Rachel Smith looks at the dispersal of higher and lower skilled jobs between city centres and urban fringes.
Yesterday I travelled way up north to Aberdeen to hear about the Sustainable Urban Fringes project. For me the conference was a reminder that a city’s success isn’t just dependent on the strength of its urban core, urban fringes matter too. Businesses located in urban cores draw on the large pool of skilled labour urban fringes house and this helps them be more productive. Despite this, the conference also made me question the extent to which various stakeholders recognise, and seek to build on, these mutually beneficial links.
But urban fringes don’t just house workers – they’re increasingly providing lower skilled job opportunities too.
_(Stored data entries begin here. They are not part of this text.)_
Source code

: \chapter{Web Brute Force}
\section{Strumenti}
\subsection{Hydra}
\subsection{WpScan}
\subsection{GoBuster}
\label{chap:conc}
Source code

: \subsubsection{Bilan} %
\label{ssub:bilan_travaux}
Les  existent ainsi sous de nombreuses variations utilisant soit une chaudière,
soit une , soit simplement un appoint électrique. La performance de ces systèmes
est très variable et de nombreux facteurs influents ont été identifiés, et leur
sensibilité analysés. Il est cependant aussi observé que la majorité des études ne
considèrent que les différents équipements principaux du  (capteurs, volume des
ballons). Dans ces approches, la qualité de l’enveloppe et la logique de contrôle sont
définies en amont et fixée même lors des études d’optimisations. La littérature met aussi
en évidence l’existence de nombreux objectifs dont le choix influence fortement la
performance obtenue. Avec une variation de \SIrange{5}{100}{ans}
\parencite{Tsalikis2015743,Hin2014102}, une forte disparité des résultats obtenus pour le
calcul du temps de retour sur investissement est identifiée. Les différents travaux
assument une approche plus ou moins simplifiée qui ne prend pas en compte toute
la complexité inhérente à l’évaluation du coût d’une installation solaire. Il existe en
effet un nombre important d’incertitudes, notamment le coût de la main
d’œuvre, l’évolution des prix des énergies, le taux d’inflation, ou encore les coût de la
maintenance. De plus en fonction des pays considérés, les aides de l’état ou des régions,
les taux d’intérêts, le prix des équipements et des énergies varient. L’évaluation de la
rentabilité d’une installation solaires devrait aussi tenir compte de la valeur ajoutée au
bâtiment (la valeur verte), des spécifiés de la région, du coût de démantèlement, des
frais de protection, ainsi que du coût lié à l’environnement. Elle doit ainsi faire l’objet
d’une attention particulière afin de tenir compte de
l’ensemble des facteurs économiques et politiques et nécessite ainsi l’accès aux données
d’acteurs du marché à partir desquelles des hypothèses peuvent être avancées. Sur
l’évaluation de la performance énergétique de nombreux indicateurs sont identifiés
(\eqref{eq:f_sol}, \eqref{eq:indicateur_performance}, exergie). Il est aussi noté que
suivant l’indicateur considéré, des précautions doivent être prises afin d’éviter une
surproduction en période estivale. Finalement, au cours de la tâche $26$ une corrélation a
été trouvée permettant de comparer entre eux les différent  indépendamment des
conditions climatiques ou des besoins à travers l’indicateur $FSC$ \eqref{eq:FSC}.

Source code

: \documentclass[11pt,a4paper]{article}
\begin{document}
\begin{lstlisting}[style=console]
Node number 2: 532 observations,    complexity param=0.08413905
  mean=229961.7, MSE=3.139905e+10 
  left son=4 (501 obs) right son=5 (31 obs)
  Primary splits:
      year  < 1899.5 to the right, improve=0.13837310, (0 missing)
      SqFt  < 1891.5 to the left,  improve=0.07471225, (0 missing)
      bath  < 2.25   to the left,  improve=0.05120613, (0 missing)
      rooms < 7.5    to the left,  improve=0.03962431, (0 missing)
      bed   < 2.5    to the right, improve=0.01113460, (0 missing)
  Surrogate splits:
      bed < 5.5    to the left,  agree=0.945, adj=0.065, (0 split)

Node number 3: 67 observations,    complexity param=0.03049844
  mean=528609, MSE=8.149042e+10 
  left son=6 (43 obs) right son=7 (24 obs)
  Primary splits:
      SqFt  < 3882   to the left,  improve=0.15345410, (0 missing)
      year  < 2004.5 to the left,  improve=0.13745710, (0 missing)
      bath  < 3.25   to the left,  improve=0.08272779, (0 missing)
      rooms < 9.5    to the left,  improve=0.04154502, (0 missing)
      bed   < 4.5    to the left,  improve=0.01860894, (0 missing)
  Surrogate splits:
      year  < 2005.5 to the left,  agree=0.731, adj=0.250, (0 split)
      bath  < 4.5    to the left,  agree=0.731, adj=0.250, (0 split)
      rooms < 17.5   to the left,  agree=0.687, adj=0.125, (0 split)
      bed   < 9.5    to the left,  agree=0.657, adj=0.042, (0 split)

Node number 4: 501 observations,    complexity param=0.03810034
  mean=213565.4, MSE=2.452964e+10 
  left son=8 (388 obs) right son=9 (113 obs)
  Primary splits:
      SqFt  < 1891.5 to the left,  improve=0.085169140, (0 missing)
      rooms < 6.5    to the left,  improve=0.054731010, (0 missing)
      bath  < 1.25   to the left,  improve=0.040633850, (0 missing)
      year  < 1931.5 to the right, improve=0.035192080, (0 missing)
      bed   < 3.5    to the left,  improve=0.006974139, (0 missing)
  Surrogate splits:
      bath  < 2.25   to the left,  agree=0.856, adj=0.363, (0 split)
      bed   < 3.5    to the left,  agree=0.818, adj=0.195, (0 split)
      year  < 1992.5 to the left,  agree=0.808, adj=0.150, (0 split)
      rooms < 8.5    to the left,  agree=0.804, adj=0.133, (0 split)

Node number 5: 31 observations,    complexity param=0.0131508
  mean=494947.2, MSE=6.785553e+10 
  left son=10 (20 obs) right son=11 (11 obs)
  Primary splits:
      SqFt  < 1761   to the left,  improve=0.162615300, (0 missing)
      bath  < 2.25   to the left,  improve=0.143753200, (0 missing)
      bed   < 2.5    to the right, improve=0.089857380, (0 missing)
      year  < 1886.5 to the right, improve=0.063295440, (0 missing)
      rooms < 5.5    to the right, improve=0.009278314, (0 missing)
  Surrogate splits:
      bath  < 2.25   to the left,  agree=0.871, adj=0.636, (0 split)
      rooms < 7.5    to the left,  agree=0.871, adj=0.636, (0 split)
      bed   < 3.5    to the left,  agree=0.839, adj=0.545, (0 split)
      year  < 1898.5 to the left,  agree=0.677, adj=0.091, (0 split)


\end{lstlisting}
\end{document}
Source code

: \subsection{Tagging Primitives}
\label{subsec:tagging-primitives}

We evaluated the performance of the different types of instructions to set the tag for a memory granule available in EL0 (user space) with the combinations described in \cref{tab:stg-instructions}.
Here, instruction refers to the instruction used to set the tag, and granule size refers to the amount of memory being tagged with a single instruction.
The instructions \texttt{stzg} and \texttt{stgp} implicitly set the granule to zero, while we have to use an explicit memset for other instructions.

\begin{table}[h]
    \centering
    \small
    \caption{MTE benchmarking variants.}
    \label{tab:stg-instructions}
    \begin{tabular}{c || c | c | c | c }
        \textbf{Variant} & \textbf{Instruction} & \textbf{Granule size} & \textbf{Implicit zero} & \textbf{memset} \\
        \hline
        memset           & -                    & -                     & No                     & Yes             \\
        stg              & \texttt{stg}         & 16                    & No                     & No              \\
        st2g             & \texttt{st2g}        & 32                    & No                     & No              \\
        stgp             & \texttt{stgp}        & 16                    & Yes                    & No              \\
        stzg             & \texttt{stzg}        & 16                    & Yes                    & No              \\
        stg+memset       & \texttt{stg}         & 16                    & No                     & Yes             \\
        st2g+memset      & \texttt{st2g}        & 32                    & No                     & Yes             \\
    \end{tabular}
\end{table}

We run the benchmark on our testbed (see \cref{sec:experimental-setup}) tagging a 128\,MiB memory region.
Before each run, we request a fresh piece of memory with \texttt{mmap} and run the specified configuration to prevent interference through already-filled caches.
As our report showed, lower skilled jobs are dispersing out into cities’ hinterlands whilst higher skilled jobs are becoming increasingly concentrated in city centres.
Greater Manchester is a good example as, although lower skilled jobs are available in the heart of the city, they’re also found in places to the east like the Kingsway Business Park in Rochdale as well as in places to the very south of the city region like the airport.
Source: Contains Ordnance Survey data © Crown copyright and database right 2012Annual Business Inquiry, workplace based analysis, 2008 data
But does the dispersal of lower skilled jobs into urban fringes actually matter? Well with the latest figures recording an unemployment rate in the UK of 8.2 percent clearly every job is valuable. But, dispersal can make access to employment more challenging particularly because people with lower skill levels don’t tend to travel as far for job opportunities as those with higher skill levels and the cost of travel makes up a higher share of their income.
So the challenge for Greater Manchester is to ensure orbital links around the urban fringes enable people who live in places like Bolton and Ashton-under-Lyne to access employment opportunities in locations like the Kingsway Business Park and airport. More widely, for all cities it’s about recognising and understanding the links between urban cores and urban fringes and seeking to strengthen these mutually beneficial relationships.